*What is needed*. Search the data for the word "Geneva" and copy every line that contains it.

Collected data entries
= Beginning of Section =

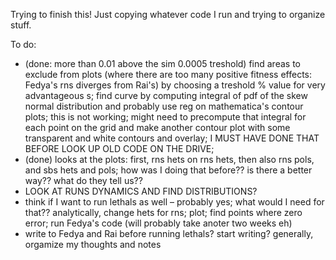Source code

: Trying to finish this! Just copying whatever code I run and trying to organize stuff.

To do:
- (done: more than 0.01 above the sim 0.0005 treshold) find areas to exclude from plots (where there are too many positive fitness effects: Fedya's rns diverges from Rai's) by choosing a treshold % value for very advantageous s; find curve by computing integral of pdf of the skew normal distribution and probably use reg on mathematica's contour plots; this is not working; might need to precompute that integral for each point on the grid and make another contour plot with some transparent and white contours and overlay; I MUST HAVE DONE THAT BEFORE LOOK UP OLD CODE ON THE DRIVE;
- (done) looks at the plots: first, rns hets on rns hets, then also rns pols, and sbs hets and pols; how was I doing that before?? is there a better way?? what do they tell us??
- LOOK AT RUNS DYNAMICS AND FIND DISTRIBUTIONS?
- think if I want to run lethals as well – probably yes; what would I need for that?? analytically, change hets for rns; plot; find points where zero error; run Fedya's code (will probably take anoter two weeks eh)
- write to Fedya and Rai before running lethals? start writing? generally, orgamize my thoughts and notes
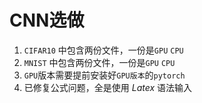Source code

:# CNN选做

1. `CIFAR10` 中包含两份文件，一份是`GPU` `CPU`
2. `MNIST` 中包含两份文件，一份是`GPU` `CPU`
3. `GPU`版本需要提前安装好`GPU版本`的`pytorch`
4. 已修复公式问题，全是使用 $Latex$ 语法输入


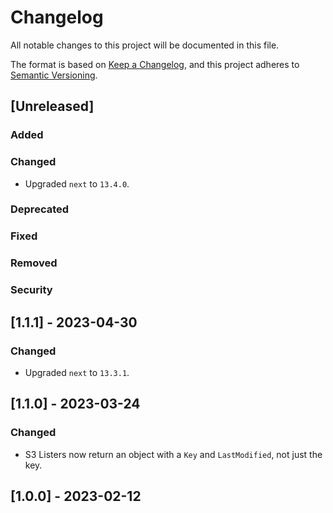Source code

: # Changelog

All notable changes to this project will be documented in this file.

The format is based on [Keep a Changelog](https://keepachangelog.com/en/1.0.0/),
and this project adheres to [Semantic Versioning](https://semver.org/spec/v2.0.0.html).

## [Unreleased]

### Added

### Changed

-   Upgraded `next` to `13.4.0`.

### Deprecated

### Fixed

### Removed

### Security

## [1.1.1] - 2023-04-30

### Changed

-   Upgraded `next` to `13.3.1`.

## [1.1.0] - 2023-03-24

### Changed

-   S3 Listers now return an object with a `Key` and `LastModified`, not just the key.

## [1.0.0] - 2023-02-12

= End of Section =
= Beginning of Section =

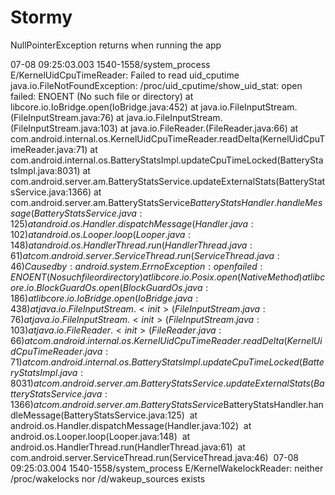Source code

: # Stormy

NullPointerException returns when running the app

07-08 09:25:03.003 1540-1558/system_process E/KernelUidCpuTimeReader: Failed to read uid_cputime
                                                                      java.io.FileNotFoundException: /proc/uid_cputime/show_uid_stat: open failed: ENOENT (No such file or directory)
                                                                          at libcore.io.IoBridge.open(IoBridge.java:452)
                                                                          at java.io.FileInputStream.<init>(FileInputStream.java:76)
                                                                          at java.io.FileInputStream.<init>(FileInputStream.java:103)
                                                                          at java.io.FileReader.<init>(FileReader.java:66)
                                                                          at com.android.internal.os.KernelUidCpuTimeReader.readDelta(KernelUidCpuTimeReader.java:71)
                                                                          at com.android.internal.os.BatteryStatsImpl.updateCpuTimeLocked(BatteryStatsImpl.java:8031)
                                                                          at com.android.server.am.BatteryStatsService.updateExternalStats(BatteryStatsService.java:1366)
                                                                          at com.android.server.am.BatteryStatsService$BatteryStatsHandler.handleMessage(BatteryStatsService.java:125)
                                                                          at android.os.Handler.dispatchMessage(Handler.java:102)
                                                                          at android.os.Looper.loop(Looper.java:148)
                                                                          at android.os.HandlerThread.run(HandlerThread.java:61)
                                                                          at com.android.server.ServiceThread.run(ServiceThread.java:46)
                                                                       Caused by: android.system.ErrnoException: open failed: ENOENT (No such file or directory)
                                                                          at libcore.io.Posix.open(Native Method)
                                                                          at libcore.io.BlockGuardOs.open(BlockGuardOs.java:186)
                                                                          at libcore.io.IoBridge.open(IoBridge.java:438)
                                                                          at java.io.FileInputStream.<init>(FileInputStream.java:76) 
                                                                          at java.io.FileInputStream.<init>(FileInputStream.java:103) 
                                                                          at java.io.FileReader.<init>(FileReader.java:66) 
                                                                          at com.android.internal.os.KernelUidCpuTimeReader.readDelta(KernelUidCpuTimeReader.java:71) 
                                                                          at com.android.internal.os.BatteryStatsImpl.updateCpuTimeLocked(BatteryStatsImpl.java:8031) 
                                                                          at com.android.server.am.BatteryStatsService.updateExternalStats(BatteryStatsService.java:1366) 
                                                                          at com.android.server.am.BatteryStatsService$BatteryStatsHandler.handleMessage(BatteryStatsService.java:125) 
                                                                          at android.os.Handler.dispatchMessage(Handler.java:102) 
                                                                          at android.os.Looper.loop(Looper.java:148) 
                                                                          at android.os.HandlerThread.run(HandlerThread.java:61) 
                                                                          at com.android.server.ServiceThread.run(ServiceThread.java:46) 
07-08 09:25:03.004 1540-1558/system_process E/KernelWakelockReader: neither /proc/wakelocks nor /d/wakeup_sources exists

= End of Section =
= Beginning of Section =

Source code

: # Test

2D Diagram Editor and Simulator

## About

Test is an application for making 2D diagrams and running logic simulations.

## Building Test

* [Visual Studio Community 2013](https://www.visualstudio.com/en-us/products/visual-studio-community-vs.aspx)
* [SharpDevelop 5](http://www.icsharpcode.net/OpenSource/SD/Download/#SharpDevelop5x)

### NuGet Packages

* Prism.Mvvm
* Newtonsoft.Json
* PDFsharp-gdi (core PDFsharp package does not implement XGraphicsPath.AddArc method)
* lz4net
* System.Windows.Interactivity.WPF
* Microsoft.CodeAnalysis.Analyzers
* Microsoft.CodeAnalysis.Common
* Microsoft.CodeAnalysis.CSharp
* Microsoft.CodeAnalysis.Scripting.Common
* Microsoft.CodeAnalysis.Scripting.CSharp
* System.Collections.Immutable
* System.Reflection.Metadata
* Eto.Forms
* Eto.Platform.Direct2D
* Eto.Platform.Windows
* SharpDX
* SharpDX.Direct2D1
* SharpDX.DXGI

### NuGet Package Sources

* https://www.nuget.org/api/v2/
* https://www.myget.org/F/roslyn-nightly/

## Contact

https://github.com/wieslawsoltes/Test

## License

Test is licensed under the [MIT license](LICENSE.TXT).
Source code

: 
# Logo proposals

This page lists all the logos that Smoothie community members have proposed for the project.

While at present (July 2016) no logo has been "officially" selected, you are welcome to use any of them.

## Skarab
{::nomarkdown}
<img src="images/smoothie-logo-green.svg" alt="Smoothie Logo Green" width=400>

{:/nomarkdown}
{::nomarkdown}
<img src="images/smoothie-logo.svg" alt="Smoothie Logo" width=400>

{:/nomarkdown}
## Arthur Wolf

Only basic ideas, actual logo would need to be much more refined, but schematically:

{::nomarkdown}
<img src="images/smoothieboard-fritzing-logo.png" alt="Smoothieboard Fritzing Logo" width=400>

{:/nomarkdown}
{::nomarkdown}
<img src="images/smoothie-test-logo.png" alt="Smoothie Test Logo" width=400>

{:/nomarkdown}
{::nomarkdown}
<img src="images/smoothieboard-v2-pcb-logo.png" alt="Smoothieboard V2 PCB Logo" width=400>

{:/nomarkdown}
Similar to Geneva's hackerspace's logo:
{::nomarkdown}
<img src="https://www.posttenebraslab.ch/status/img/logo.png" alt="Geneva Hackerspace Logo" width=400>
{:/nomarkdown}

= End of Section =

*Output for this exercise*.
Similar to Geneva's hackerspace's logo:
<img src="https://www.posttenebraslab.ch/status/img/logo.png" alt="Geneva Hackerspace Logo" width=400>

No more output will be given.